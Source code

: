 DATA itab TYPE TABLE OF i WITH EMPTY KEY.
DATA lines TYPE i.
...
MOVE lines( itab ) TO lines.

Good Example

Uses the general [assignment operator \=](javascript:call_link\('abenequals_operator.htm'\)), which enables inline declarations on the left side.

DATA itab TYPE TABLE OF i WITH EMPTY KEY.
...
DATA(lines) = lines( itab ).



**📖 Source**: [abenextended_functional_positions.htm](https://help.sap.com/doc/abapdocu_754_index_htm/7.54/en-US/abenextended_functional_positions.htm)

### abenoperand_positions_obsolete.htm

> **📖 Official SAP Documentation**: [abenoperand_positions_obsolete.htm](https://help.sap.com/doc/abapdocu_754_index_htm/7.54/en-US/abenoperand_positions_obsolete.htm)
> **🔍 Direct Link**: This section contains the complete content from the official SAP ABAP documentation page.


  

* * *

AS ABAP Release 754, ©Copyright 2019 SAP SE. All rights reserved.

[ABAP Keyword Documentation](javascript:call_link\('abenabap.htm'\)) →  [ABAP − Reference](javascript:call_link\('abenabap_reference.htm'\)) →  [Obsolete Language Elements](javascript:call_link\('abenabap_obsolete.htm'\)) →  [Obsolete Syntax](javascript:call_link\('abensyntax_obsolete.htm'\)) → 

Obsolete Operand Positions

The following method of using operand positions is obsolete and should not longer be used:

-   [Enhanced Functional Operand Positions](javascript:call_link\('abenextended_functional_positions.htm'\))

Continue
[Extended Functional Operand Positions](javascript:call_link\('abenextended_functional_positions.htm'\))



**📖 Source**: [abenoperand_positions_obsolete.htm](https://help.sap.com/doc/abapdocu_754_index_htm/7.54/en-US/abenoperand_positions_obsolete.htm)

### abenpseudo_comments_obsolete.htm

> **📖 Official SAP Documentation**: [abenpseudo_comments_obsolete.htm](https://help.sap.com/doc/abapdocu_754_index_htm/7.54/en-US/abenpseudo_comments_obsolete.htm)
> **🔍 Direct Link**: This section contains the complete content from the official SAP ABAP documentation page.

Problem requirements | With no word changed, write the entries out once more.

Output |
Source code

: DATA itab TYPE TABLE OF i WITH EMPTY KEY.
DATA lines TYPE i.
...
MOVE lines( itab ) TO lines.

Good Example

Uses the general [assignment operator \=](javascript:call_link\('abenequals_operator.htm'\)), which enables inline declarations on the left side.

DATA itab TYPE TABLE OF i WITH EMPTY KEY.
...
DATA(lines) = lines( itab ).



**📖 Source**: [abenextended_functional_positions.htm](https://help.sap.com/doc/abapdocu_754_index_htm/7.54/en-US/abenextended_functional_positions.htm)

### abenoperand_positions_obsolete.htm

> **📖 Official SAP Documentation**: [abenoperand_positions_obsolete.htm](https://help.sap.com/doc/abapdocu_754_index_htm/7.54/en-US/abenoperand_positions_obsolete.htm)
> **🔍 Direct Link**: This section contains the complete content from the official SAP ABAP documentation page.


  

* * *

AS ABAP Release 754, ©Copyright 2019 SAP SE. All rights reserved.

[ABAP Keyword Documentation](javascript:call_link\('abenabap.htm'\)) →  [ABAP − Reference](javascript:call_link\('abenabap_reference.htm'\)) →  [Obsolete Language Elements](javascript:call_link\('abenabap_obsolete.htm'\)) →  [Obsolete Syntax](javascript:call_link\('abensyntax_obsolete.htm'\)) → 

Obsolete Operand Positions

The following method of using operand positions is obsolete and should not longer be used:

-   [Enhanced Functional Operand Positions](javascript:call_link\('abenextended_functional_positions.htm'\))

Continue
[Extended Functional Operand Positions](javascript:call_link\('abenextended_functional_positions.htm'\))



**📖 Source**: [abenoperand_positions_obsolete.htm](https://help.sap.com/doc/abapdocu_754_index_htm/7.54/en-US/abenoperand_positions_obsolete.htm)

### abenpseudo_comments_obsolete.htm

> **📖 Official SAP Documentation**: [abenpseudo_comments_obsolete.htm](https://help.sap.com/doc/abapdocu_754_index_htm/7.54/en-US/abenpseudo_comments_obsolete.htm)
> **🔍 Direct Link**: This section contains the complete content from the official SAP ABAP documentation page.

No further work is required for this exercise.